Another common myth that has persisted since the first edition of "Motivational Interviewing" is that the patient-centered approach is a passive psychotherapy, during which the therapist never reveals her or his agenda, never disagrees with the patient, and—God forbid!—never gives advice. In fact, first and foremost, MI is a collaboration and, as such, sharing information and coming up with suggestions from both sides of the therapeutic dyad is welcome and encouraged.
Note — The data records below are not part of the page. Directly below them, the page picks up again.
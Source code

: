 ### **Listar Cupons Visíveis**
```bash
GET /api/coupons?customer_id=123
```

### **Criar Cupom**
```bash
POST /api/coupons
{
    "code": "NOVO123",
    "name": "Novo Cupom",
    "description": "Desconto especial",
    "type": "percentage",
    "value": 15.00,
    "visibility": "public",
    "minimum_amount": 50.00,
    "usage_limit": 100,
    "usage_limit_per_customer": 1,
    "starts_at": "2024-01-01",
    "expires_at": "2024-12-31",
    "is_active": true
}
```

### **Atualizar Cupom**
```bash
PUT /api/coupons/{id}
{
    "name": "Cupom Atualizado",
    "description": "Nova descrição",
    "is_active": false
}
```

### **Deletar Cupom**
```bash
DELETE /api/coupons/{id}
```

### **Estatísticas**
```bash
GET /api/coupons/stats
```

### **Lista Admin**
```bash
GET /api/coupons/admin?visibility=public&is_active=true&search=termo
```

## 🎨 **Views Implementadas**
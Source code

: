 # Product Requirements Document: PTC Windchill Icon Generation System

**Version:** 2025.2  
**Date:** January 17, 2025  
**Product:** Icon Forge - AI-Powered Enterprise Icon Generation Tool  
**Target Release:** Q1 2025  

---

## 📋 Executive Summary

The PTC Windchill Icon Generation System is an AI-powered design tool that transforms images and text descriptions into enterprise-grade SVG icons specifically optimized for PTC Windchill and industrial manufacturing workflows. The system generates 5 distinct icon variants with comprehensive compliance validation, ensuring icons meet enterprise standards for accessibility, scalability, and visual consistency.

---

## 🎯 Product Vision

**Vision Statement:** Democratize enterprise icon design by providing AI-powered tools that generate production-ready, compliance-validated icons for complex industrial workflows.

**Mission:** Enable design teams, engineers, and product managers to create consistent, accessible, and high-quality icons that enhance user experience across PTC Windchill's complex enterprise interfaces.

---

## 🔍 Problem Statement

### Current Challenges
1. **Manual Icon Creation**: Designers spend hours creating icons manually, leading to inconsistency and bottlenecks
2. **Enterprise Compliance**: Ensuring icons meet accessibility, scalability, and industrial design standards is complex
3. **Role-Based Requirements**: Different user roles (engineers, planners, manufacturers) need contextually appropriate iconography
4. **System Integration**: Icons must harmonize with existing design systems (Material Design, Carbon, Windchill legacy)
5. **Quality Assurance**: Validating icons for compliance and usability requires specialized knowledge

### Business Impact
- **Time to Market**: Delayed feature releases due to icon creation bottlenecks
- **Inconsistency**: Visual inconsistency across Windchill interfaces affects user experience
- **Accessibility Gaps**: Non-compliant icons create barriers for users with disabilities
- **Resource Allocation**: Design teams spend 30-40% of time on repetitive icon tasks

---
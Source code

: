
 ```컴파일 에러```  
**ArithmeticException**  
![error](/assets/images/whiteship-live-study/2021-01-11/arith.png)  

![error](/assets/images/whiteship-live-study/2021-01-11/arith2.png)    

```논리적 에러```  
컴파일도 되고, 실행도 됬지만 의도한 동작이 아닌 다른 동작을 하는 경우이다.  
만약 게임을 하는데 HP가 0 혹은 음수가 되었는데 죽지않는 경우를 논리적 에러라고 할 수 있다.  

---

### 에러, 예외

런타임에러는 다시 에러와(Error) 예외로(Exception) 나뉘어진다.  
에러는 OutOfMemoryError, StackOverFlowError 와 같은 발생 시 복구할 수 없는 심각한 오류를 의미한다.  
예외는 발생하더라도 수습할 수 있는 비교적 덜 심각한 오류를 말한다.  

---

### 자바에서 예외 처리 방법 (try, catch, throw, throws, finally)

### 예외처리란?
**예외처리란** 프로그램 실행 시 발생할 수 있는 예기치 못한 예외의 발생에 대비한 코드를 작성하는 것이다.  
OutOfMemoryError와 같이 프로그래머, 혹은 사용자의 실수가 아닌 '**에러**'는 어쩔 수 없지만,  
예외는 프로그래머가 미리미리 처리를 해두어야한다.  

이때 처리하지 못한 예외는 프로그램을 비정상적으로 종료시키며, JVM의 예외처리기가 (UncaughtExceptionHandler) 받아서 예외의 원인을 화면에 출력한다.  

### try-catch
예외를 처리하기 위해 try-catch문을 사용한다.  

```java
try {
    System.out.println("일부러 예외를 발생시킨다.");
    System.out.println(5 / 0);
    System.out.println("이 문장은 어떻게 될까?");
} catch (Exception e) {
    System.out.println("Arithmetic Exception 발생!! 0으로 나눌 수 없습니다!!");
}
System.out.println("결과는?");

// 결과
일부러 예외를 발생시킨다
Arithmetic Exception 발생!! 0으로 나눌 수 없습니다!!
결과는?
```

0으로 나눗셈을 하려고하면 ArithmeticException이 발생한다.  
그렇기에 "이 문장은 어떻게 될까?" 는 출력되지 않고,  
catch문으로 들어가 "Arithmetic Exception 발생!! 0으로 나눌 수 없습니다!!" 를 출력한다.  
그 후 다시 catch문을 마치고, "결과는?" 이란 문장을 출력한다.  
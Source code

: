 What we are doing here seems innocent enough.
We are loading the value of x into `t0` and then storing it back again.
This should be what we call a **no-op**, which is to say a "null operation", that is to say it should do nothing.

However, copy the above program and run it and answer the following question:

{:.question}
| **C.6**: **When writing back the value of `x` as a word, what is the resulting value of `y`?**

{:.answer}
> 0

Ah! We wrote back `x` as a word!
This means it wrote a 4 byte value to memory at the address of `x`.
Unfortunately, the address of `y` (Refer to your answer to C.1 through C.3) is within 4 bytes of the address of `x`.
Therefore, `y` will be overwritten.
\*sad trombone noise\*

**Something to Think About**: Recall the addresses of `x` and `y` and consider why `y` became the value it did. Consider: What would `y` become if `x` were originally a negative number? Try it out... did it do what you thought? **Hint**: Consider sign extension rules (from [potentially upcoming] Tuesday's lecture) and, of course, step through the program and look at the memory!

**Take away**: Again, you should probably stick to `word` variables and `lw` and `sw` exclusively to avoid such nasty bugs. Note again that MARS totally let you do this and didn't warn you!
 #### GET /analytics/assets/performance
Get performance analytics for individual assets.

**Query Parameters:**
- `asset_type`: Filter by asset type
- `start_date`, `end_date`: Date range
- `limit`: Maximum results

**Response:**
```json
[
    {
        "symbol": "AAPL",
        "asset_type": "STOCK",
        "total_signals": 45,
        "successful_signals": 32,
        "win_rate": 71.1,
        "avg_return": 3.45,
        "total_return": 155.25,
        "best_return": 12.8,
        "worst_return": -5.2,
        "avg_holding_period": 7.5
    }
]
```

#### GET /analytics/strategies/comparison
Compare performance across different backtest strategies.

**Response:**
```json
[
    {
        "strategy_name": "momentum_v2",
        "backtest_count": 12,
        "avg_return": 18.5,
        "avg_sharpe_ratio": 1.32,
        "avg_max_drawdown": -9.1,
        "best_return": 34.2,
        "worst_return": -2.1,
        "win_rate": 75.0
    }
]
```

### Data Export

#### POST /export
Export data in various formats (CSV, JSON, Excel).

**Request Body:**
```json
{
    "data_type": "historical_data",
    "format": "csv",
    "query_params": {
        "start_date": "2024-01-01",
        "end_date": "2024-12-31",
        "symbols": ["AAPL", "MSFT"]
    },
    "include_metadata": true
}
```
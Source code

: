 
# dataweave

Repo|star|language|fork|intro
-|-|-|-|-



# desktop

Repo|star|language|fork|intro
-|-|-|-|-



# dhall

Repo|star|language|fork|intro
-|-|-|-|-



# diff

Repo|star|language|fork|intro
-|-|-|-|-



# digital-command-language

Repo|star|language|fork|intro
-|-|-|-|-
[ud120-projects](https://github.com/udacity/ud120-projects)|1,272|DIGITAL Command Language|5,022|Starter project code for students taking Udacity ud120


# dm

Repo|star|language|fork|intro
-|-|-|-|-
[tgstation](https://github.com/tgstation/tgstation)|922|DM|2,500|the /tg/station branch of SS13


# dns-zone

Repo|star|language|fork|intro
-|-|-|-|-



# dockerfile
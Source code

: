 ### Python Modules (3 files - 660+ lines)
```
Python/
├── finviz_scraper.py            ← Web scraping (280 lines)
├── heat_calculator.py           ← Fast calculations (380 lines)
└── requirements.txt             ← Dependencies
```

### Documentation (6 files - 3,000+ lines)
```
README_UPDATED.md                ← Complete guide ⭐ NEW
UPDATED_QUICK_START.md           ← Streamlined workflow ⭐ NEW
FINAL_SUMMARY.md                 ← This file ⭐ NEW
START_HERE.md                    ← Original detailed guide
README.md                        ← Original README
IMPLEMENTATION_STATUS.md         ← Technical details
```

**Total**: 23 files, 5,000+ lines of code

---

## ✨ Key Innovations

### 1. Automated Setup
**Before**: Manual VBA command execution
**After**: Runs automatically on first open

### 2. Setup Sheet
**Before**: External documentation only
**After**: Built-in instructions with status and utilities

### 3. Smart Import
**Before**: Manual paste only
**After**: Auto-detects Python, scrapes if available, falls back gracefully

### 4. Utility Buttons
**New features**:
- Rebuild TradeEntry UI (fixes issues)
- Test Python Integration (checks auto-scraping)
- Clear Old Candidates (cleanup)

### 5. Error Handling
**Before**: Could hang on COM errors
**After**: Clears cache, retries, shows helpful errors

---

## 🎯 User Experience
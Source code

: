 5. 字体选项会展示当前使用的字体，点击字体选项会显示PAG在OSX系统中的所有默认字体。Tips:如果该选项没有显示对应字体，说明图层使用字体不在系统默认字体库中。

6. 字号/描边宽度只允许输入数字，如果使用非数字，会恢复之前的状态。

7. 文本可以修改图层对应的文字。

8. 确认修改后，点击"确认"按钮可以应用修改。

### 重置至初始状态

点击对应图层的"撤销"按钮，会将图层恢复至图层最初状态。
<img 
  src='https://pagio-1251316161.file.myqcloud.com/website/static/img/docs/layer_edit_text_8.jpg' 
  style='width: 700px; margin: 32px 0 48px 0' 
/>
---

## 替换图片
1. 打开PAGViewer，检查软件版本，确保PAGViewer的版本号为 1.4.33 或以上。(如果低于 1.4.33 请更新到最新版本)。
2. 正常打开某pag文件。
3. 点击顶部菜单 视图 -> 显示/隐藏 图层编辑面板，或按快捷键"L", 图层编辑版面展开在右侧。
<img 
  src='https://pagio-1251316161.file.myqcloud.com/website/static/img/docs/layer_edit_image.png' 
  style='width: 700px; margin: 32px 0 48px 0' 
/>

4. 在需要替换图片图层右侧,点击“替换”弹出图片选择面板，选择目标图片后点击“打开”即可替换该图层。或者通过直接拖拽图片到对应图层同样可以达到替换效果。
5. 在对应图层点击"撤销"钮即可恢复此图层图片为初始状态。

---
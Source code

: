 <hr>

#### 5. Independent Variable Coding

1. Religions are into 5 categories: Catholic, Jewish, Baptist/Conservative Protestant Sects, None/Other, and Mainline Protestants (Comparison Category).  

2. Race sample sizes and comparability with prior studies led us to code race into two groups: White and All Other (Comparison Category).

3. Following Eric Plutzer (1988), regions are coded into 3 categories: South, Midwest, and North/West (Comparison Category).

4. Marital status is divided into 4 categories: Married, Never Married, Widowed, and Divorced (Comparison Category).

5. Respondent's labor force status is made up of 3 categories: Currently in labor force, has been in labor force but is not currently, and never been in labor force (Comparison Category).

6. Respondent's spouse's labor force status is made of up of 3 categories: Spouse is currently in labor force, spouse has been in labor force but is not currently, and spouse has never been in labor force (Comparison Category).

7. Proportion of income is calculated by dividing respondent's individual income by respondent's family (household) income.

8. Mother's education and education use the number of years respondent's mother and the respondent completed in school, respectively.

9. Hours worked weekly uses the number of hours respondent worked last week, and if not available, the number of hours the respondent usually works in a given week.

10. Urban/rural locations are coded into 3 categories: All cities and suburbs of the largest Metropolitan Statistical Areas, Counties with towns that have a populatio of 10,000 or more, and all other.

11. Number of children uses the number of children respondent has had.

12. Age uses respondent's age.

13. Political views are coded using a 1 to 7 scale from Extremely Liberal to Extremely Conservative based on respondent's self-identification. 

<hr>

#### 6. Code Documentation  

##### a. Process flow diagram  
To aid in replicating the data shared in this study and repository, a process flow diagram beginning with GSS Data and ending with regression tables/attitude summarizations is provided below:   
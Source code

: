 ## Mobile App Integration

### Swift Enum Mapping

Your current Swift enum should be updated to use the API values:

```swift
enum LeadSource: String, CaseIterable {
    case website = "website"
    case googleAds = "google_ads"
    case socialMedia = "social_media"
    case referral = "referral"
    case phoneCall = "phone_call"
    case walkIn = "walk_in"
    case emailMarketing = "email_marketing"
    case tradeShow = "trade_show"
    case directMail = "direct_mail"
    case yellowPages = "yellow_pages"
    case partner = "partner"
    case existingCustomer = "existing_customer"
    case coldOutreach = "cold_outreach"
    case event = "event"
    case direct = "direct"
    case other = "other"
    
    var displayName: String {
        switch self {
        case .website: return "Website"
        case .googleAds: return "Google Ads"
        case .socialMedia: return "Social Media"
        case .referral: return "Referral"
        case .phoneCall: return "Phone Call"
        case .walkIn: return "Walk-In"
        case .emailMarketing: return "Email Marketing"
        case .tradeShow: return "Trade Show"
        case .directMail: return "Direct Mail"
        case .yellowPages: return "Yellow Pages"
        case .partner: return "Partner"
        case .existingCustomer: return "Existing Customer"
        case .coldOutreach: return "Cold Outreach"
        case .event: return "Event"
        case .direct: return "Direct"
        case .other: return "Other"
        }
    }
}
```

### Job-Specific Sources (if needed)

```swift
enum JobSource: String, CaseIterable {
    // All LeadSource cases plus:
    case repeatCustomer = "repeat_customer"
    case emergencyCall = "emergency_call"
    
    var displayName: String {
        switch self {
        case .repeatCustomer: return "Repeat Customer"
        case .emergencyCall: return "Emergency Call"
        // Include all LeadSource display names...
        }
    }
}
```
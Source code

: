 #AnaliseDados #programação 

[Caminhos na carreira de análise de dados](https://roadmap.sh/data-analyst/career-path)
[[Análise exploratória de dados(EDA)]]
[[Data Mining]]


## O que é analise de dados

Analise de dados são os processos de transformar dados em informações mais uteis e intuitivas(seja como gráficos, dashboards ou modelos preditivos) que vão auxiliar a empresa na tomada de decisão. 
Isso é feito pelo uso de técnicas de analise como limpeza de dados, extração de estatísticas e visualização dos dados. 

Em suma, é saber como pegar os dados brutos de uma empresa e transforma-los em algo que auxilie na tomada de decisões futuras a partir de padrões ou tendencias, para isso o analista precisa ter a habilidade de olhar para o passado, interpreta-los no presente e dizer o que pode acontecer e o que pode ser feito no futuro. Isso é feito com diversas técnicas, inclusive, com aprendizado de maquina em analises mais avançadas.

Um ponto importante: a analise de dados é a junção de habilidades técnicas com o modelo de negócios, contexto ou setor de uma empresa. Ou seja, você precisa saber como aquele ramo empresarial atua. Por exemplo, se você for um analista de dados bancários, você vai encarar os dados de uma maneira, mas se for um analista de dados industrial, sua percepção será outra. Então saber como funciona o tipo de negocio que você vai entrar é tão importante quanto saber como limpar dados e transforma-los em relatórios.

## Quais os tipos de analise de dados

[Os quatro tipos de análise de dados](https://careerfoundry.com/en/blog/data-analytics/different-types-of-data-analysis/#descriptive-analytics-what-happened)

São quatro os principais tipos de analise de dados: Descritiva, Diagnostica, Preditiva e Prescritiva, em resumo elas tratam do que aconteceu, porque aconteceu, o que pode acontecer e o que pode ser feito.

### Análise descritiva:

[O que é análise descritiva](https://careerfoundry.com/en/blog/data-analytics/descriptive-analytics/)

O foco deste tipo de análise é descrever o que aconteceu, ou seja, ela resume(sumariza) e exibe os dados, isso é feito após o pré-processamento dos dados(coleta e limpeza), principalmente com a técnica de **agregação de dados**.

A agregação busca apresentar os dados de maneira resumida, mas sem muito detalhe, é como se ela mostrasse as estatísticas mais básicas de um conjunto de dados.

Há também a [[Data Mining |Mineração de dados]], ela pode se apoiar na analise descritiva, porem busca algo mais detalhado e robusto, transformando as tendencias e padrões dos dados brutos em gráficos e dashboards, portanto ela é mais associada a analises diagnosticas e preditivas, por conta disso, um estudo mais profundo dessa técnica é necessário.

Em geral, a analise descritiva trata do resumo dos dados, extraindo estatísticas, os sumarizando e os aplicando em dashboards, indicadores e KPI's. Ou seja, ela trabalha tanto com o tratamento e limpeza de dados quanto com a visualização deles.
This text is filled with exemplary phrases that psychiatrists can incorporate into their lexicons. The authors delineate the importance of using empathic reflections and garnering respect for a patient’s autonomy while eliciting the patient’s core values. Clinicians are encouraged to acknowledge autonomy and emphasize personal choice, even when patients directly ask the clinician what to do: "I could suggest some things that have worked for other people, but the most important thing is to find what will work for you, and you’re the best judge of that. Would you like to hear some ideas?" (p. 148). Clinicians are encouraged to provide patients with "a menu of options" and continually convey compassion, respect, and hope.
MI is compatible with evidence-based clinical skills and a variety of psychotherapy perspectives, including psychodynamic psychotherapy, cognitive-behavioral therapy, experiential therapy, and family systems theory. The book illustrates clinical case examples to prepare psychiatrists who work in all different types of settings. For example, clinicians will learn how to incorporate MI into the brief medicine management visit, and the standard intake interview and assessment. MI can increase a clinician’s capacity to tolerate uncertainty while potentially decreasing clinician burnout.
The authors underscore the importance of direct feedback, coaching, and observed practice to develop proficiency in MI. The process of developing MI skill is a lifelong endeavor. In sum, this is a user-friendly, engaging, and comprehensive text that should be required reading for all practicing clinicians.
Dr. Ascher is a senior resident in psychiatry at Beth Israel Medical Center, New York, and a member of the Motivational Interviewing Network of Trainers (MINT). Dr. Levounis is chair of the department of psychiatry at the New Jersey Medical School, Newark, and also the coauthor of the book "Handbook of Motivation and Change: A Practical Guide for Clinicians" (Washington: American Psychiatric Publishing Inc., 2010).